Our Century

Shielded from the horrors

Sue Ivines,
Born 1958

Sue Ivines

"My mother was strict chapel. She wouldn't even have playing cards in the house. Although we had a television, the viewing hours were very tightly controlled.

"She wanted to protect my sister Victoria and me from the horrors of the world. She didn't believe it was right for children to see things which might disturb them or upset them.

"It's not as though we were cut off from the world. In fact my father was a technical director in heavy engineering.

"He travelled all over the world, so we knew what the world was all about.

"I remember writing a school project about the work he had been doing in Karachi.

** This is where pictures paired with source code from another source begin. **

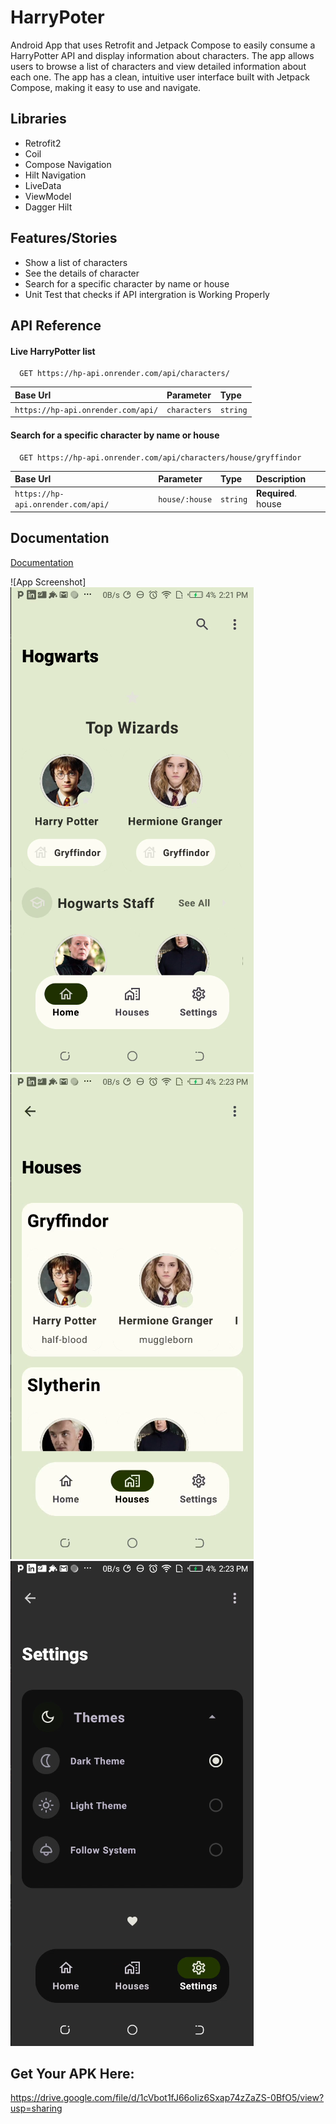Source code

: # HarryPoter

Android App that uses Retrofit and Jetpack Compose to easily consume a HarryPotter API and display information about characters. The app allows users to browse a list of characters and view detailed information about each one. The app has a clean, intuitive user interface built with Jetpack Compose, making it easy to use and navigate.

## Libraries

- Retrofit2
- Coil
- Compose Navigation
- Hilt Navigation
- LiveData
- ViewModel
- Dagger Hilt

## Features/Stories

- Show a list of characters
- See the details of character
- Search for a specific character by name or house 
- Unit Test that checks if API intergration is Working Properly


## API Reference

#### Live HarryPotter list

```http
  GET https://hp-api.onrender.com/api/characters/
```

| Base Url                           | Parameter    | Type     |
|:-----------------------------------|:-------------|:---------|
| `https://hp-api.onrender.com/api/` | `characters` | `string` |

#### Search for a specific character by name or house


```http
  GET https://hp-api.onrender.com/api/characters/house/gryffindor
```

| Base Url                           | Parameter      | Type     | Description          |
|:-----------------------------------|:---------------|:---------|:---------------------|
| `https://hp-api.onrender.com/api/` | `house/:house` | `string` | **Required**.  house |

## Documentation

[Documentation](https://hp-api.onrender.com/)

![App Screenshot]
![img.png](img.png)
![img_1.png](img_1.png)
![img_2.png](img_2.png)
## Get Your APK Here:
https://drive.google.com/file/d/1cVbot1fJ66oIiz6Sxap74zZaZS-0BfO5/view?usp=sharing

It was just that we were shielded from a lot of the news.

"You know how everyone says they remember exactly what they were doing when President Kennedy was assassinated?

"Well, I don't. And I hardly remember seeing anything on television about the war in Vietnam, either.

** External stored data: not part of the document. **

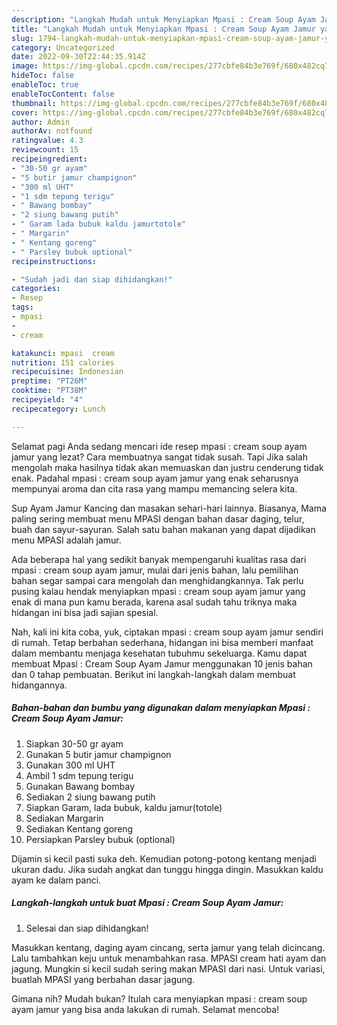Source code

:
 ```yaml
---
description: "Langkah Mudah untuk Menyiapkan Mpasi : Cream Soup Ayam Jamur yang Enak Banget, Buat Buka Puasa Sempurna"
title: "Langkah Mudah untuk Menyiapkan Mpasi : Cream Soup Ayam Jamur yang Enak Banget, Buat Buka Puasa Sempurna"
slug: 1794-langkah-mudah-untuk-menyiapkan-mpasi-cream-soup-ayam-jamur-yang-enak-banget-buat-buka-puasa-sempurna
category: Uncategorized
date: 2022-09-30T22:44:35.914Z
image: https://img-global.cpcdn.com/recipes/277cbfe84b3e769f/680x482cq70/mpasi-cream-soup-ayam-jamur-foto-resep-utama.jpg
hideToc: false
enableToc: true
enableTocContent: false
thumbnail: https://img-global.cpcdn.com/recipes/277cbfe84b3e769f/680x482cq70/mpasi-cream-soup-ayam-jamur-foto-resep-utama.jpg
cover: https://img-global.cpcdn.com/recipes/277cbfe84b3e769f/680x482cq70/mpasi-cream-soup-ayam-jamur-foto-resep-utama.jpg
author: Admin
authorAv: notfound
ratingvalue: 4.3
reviewcount: 15
recipeingredient:
- "30-50 gr ayam"
- "5 butir jamur champignon"
- "300 ml UHT"
- "1 sdm tepung terigu"
- " Bawang bombay"
- "2 siung bawang putih"
- " Garam lada bubuk kaldu jamurtotole"
- " Margarin"
- " Kentang goreng"
- " Parsley bubuk optional"
recipeinstructions:

- "Sudah jadi dan siap dihidangkan!"
categories:
- Resep
tags:
- mpasi
- 
- cream

katakunci: mpasi  cream 
nutrition: 151 calories
recipecuisine: Indonesian
preptime: "PT26M"
cooktime: "PT38M"
recipeyield: "4"
recipecategory: Lunch

---
```



Selamat pagi Anda sedang mencari ide resep mpasi : cream soup ayam jamur yang lezat? Cara membuatnya sangat tidak susah. Tapi Jika salah mengolah maka hasilnya tidak akan memuaskan dan justru cenderung tidak enak. Padahal mpasi : cream soup ayam jamur yang enak seharusnya mempunyai aroma dan cita rasa yang mampu memancing selera kita.


Sup Ayam Jamur Kancing dan masakan sehari-hari lainnya. Biasanya, Mama paling sering membuat menu MPASI dengan bahan dasar daging, telur, buah dan sayur-sayuran. Salah satu bahan makanan yang dapat dijadikan menu MPASI adalah jamur.

Ada beberapa hal yang sedikit banyak mempengaruhi kualitas rasa dari mpasi : cream soup ayam jamur, mulai dari jenis bahan, lalu pemilihan bahan segar sampai cara mengolah dan menghidangkannya. Tak perlu pusing kalau hendak menyiapkan mpasi : cream soup ayam jamur yang enak di mana pun kamu berada, karena asal sudah tahu triknya maka hidangan ini bisa jadi sajian spesial.


Nah, kali ini kita coba, yuk, ciptakan mpasi : cream soup ayam jamur sendiri di rumah. Tetap berbahan sederhana, hidangan ini bisa memberi manfaat dalam membantu menjaga kesehatan tubuhmu sekeluarga. Kamu dapat membuat Mpasi : Cream Soup Ayam Jamur menggunakan 10 jenis bahan dan 0 tahap pembuatan. Berikut ini langkah-langkah dalam membuat hidangannya.

<!--inarticleads1-->

##### Bahan-bahan dan bumbu yang digunakan dalam menyiapkan Mpasi : Cream Soup Ayam Jamur:

1. Siapkan 30-50 gr ayam
1. Gunakan 5 butir jamur champignon
1. Gunakan 300 ml UHT
1. Ambil 1 sdm tepung terigu
1. Gunakan  Bawang bombay
1. Sediakan 2 siung bawang putih
1. Siapkan  Garam, lada bubuk, kaldu jamur(totole)
1. Sediakan  Margarin
1. Sediakan  Kentang goreng
1. Persiapkan  Parsley bubuk (optional)


Dijamin si kecil pasti suka deh. Kemudian potong-potong kentang menjadi ukuran dadu. Jika sudah angkat dan tunggu hingga dingin. Masukkan kaldu ayam ke dalam panci. 

<!--inarticleads2-->

##### Langkah-langkah untuk buat Mpasi : Cream Soup Ayam Jamur:


1. Selesai dan siap dihidangkan!

Masukkan kentang, daging ayam cincang, serta jamur yang telah dicincang. Lalu tambahkan keju untuk menambahkan rasa. MPASI cream hati ayam dan jagung. Mungkin si kecil sudah sering makan MPASI dari nasi. Untuk variasi, buatlah MPASI yang berbahan dasar jagung. 

Gimana nih? Mudah bukan? Itulah cara menyiapkan mpasi : cream soup ayam jamur yang bisa anda lakukan di rumah. Selamat mencoba!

"You can imagine how it was coming from that sort of background into office life. On the first day I started work in Wolverhampton, they were collecting the betting slips for the bookie's. When I got home I said to my mother: 'Guess what I've been doing today . . .'

"I am sure a lot of other mothers feel the same way about some of the things happening in the news.

"I wasn't surprised to see in 1999 that families in the United States were trying to protect their children from the details of what happened with Bill Clinton and Monica Lewinsky in the Oval Office."